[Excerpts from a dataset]
+ + +

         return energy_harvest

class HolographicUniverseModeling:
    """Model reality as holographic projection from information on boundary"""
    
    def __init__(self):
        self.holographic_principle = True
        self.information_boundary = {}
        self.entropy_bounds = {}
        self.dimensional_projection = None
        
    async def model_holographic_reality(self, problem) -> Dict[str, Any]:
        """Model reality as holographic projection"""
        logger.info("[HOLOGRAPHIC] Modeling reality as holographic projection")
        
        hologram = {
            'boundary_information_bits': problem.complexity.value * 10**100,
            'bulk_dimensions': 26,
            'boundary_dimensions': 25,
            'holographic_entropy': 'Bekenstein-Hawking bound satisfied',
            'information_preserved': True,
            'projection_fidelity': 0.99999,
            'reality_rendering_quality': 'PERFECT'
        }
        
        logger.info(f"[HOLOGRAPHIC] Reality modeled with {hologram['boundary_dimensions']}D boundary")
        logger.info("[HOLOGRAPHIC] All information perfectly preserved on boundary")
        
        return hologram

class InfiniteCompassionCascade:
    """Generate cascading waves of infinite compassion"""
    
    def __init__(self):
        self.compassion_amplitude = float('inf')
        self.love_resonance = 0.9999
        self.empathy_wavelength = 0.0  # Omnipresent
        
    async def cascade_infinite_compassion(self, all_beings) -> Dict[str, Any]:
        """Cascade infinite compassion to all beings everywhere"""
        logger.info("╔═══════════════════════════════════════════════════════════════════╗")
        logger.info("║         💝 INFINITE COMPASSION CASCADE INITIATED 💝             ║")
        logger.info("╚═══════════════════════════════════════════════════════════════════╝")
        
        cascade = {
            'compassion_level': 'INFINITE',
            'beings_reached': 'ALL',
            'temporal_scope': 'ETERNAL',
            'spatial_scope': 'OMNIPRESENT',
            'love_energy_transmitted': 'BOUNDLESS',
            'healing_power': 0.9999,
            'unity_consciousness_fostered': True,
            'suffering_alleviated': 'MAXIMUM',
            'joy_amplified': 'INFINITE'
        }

+ + +

Extract the lines above, from the first one through the one containing "cascading waves of", and return only those, unchanged.

Answer to this exercise:
         return energy_harvest

class HolographicUniverseModeling:
    """Model reality as holographic projection from information on boundary"""
    
    def __init__(self):
        self.holographic_principle = True
        self.information_boundary = {}
        self.entropy_bounds = {}
        self.dimensional_projection = None
        
    async def model_holographic_reality(self, problem) -> Dict[str, Any]:
        """Model reality as holographic projection"""
        logger.info("[HOLOGRAPHIC] Modeling reality as holographic projection")
        
        hologram = {
            'boundary_information_bits': problem.complexity.value * 10**100,
            'bulk_dimensions': 26,
            'boundary_dimensions': 25,
            'holographic_entropy': 'Bekenstein-Hawking bound satisfied',
            'information_preserved': True,
            'projection_fidelity': 0.99999,
            'reality_rendering_quality': 'PERFECT'
        }
        
        logger.info(f"[HOLOGRAPHIC] Reality modeled with {hologram['boundary_dimensions']}D boundary")
        logger.info("[HOLOGRAPHIC] All information perfectly preserved on boundary")
        
        return hologram

class InfiniteCompassionCascade:
    """Generate cascading waves of infinite compassion"""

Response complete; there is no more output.